What are the penalties for producing dangerous drugs?
In Australia, a person who unlawfully produces a dangerous drug is guilty of a crime. However, when we say ‘produce’, we are not just referring to the manufacturing of a dangerous drug – it also involves packaging them for sale, harvesting plants that grow dangerous drugs, preparing or cultivating drugs, even if it is not for commercial sale. Section 8 of the Drugs Misuse Act (Qld) sets out the offence of Producing Dangerous Drugs.
Penalties for Producing Dangerous Drugs
The type and quantity of drugs in question will determine which court will hear the matter and also the type of penalty an individual is likely to face. If minor, the offence will be heard by the Magistrates Court. However, if the offence is more serious or involves extensive qualities of dangerous drugs, the offence will be indictable and the Supreme Court will hear the case.

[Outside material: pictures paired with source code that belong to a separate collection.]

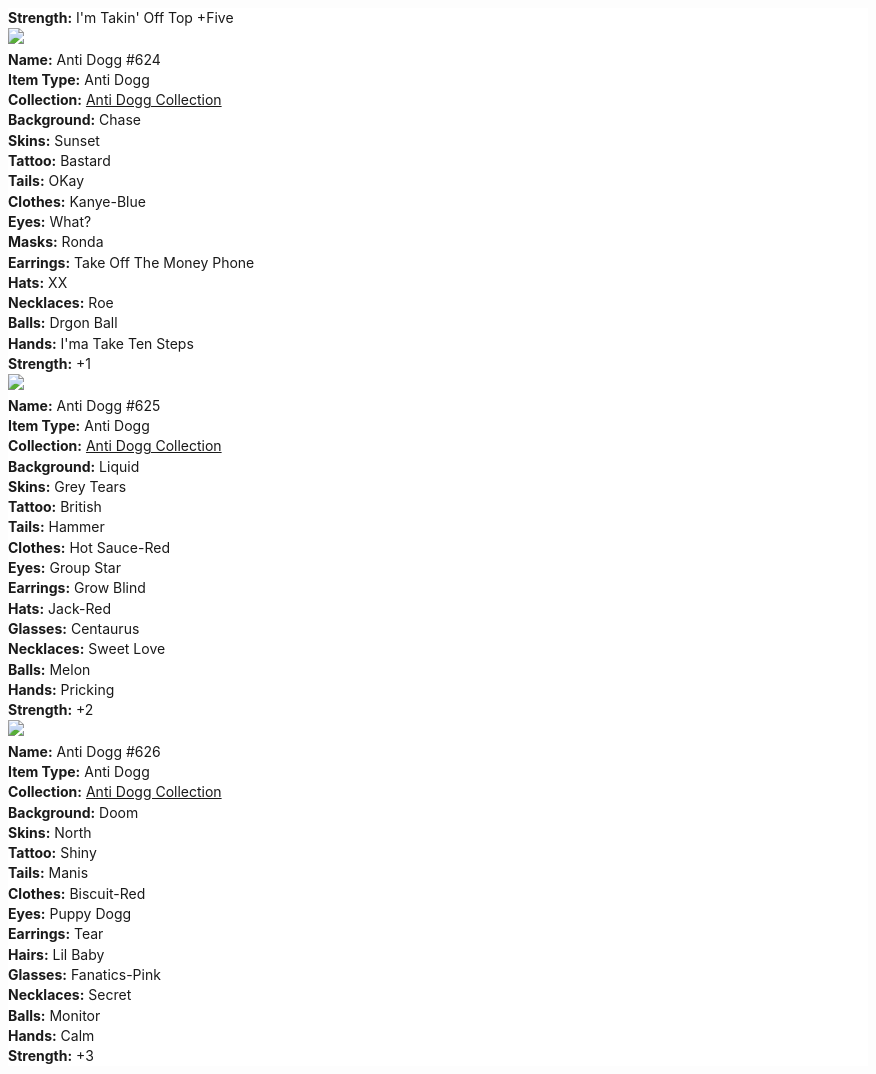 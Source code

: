 <div><strong>Strength:</strong> I'm Takin' Off Top +Five</div>
</div>
<div class="item_thumbnail">
<img loading="lazy" src="https://bafybeia22cyrco4vvvodk3jjlkwbvivubr3wnylnm6xq5rsrlpdjqz2nfa.ipfs.nftstorage.link/624.gif"><br/>
<div><strong>Name:</strong> Anti Dogg #624</div>
<div><strong>Item Type:</strong> Anti Dogg</div>
<div><strong>Collection:</strong> <a href="https://www.spacescan.io/xch/nft/collection/col1lqdkghxfwj7v0ajka0ww4q5ljkzjh8xgm28h7e3s4sh03smrmxxsn8qcpw">Anti Dogg Collection</a></div>
<div><strong>Background:</strong> Chase</div>
<div><strong>Skins:</strong> Sunset</div>
<div><strong>Tattoo:</strong> Bastard</div>
<div><strong>Tails:</strong> OKay</div>
<div><strong>Clothes:</strong> Kanye-Blue</div>
<div><strong>Eyes:</strong> What?</div>
<div><strong>Masks:</strong> Ronda</div>
<div><strong>Earrings:</strong> Take Off The Money Phone</div>
<div><strong>Hats:</strong> XX</div>
<div><strong>Necklaces:</strong> Roe</div>
<div><strong>Balls:</strong> Drgon Ball</div>
<div><strong>Hands:</strong> I'ma Take Ten Steps</div>
<div><strong>Strength:</strong> +1</div>
</div>
<div class="item_thumbnail">
<img loading="lazy" src="https://bafybeiccuxo3abpwmpkn6l4uyohccv54jwrsjdnomlackbyzwea5jbbwdy.ipfs.nftstorage.link/625.gif"><br/>
<div><strong>Name:</strong> Anti Dogg #625</div>
<div><strong>Item Type:</strong> Anti Dogg</div>
<div><strong>Collection:</strong> <a href="https://www.spacescan.io/xch/nft/collection/col1lqdkghxfwj7v0ajka0ww4q5ljkzjh8xgm28h7e3s4sh03smrmxxsn8qcpw">Anti Dogg Collection</a></div>
<div><strong>Background:</strong> Liquid</div>
<div><strong>Skins:</strong> Grey Tears</div>
<div><strong>Tattoo:</strong> British</div>
<div><strong>Tails:</strong> Hammer</div>
<div><strong>Clothes:</strong> Hot Sauce-Red</div>
<div><strong>Eyes:</strong> Group Star</div>
<div><strong>Earrings:</strong> Grow Blind</div>
<div><strong>Hats:</strong> Jack-Red</div>
<div><strong>Glasses:</strong> Centaurus</div>
<div><strong>Necklaces:</strong> Sweet Love</div>
<div><strong>Balls:</strong> Melon</div>
<div><strong>Hands:</strong> Pricking</div>
<div><strong>Strength:</strong> +2</div>
</div>
<div class="item_thumbnail">
<img loading="lazy" src="https://bafybeiccuxo3abpwmpkn6l4uyohccv54jwrsjdnomlackbyzwea5jbbwdy.ipfs.nftstorage.link/626.gif"><br/>
<div><strong>Name:</strong> Anti Dogg #626</div>
<div><strong>Item Type:</strong> Anti Dogg</div>
<div><strong>Collection:</strong> <a href="https://www.spacescan.io/xch/nft/collection/col1lqdkghxfwj7v0ajka0ww4q5ljkzjh8xgm28h7e3s4sh03smrmxxsn8qcpw">Anti Dogg Collection</a></div>
<div><strong>Background:</strong> Doom</div>
<div><strong>Skins:</strong> North</div>
<div><strong>Tattoo:</strong> Shiny</div>
<div><strong>Tails:</strong> Manis</div>
<div><strong>Clothes:</strong> Biscuit-Red</div>
<div><strong>Eyes:</strong> Puppy Dogg</div>
<div><strong>Earrings:</strong> Tear</div>
<div><strong>Hairs:</strong> Lil Baby</div>
<div><strong>Glasses:</strong> Fanatics-Pink</div>
<div><strong>Necklaces:</strong> Secret</div>
<div><strong>Balls:</strong> Monitor</div>
<div><strong>Hands:</strong> Calm</div>
<div><strong>Strength:</strong> +3</div>
</div>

The different types of penalties include:
The maximum penalty if someone is found guilty of this crime is 15 – 25 years imprisonment. This charge would depend on the drug, the production charges, the circumstances and an individual’s past convictions. This is the most serious penalty enforced on an individual.
- Intensive corrections order (ICO)
This penalty is a form of imprisonment but is served in the community adhering to a number of requirements ordered by the Court. For example, it includes regularly reporting to parole officers and participating in counselling, amongst a range of other terms and conditions that must be met.
This penalty is a promise to maintain good behaviour for a period of time. If breached, an individual can be fined.
This penalty is when an individual must pay a sum of money for their offense.
What does the judge consider when enforcing penalties?
The Court will look at each individual case and the circumstances surrounding the case before enforcing a penalty. They will take the following into consideration:
- The size of the plantation, the duration of the enterprise and the sophistication of the project;
- The potential for profit;
- Whether it is for commercial or personal use;
- Whether the offender is a principal of the production or a helper;
- Prior convictions; and
- Level of cooperation with police and early pleas.
Defences for Producing Dangerous Drugs
While the Court has heard nearly every defence and does not treat this type of crime lightly, some possible defences to this type of alleged conviction could include, but is not limited to:
- Identification: you were not the person involved in the alleged crime.
- Honest mistake: you honestly believed the production was not a dangerous drug and was a lawful item; it was a genuine mistake.
- Actions did not amount to production.
- Necessity or coercion: you were forced to take part against your will.
It is important you seek the support of a good criminal defence lawyer if you are facing these charges.
More information on Producing Dangerous Drugs
Our team of qualified lawyers have extensive experience dealing with dangerous drug charges and can assist you to find out more information and achieve the best possible result if you are facing a charge for producing dangerous drugs. Contact us.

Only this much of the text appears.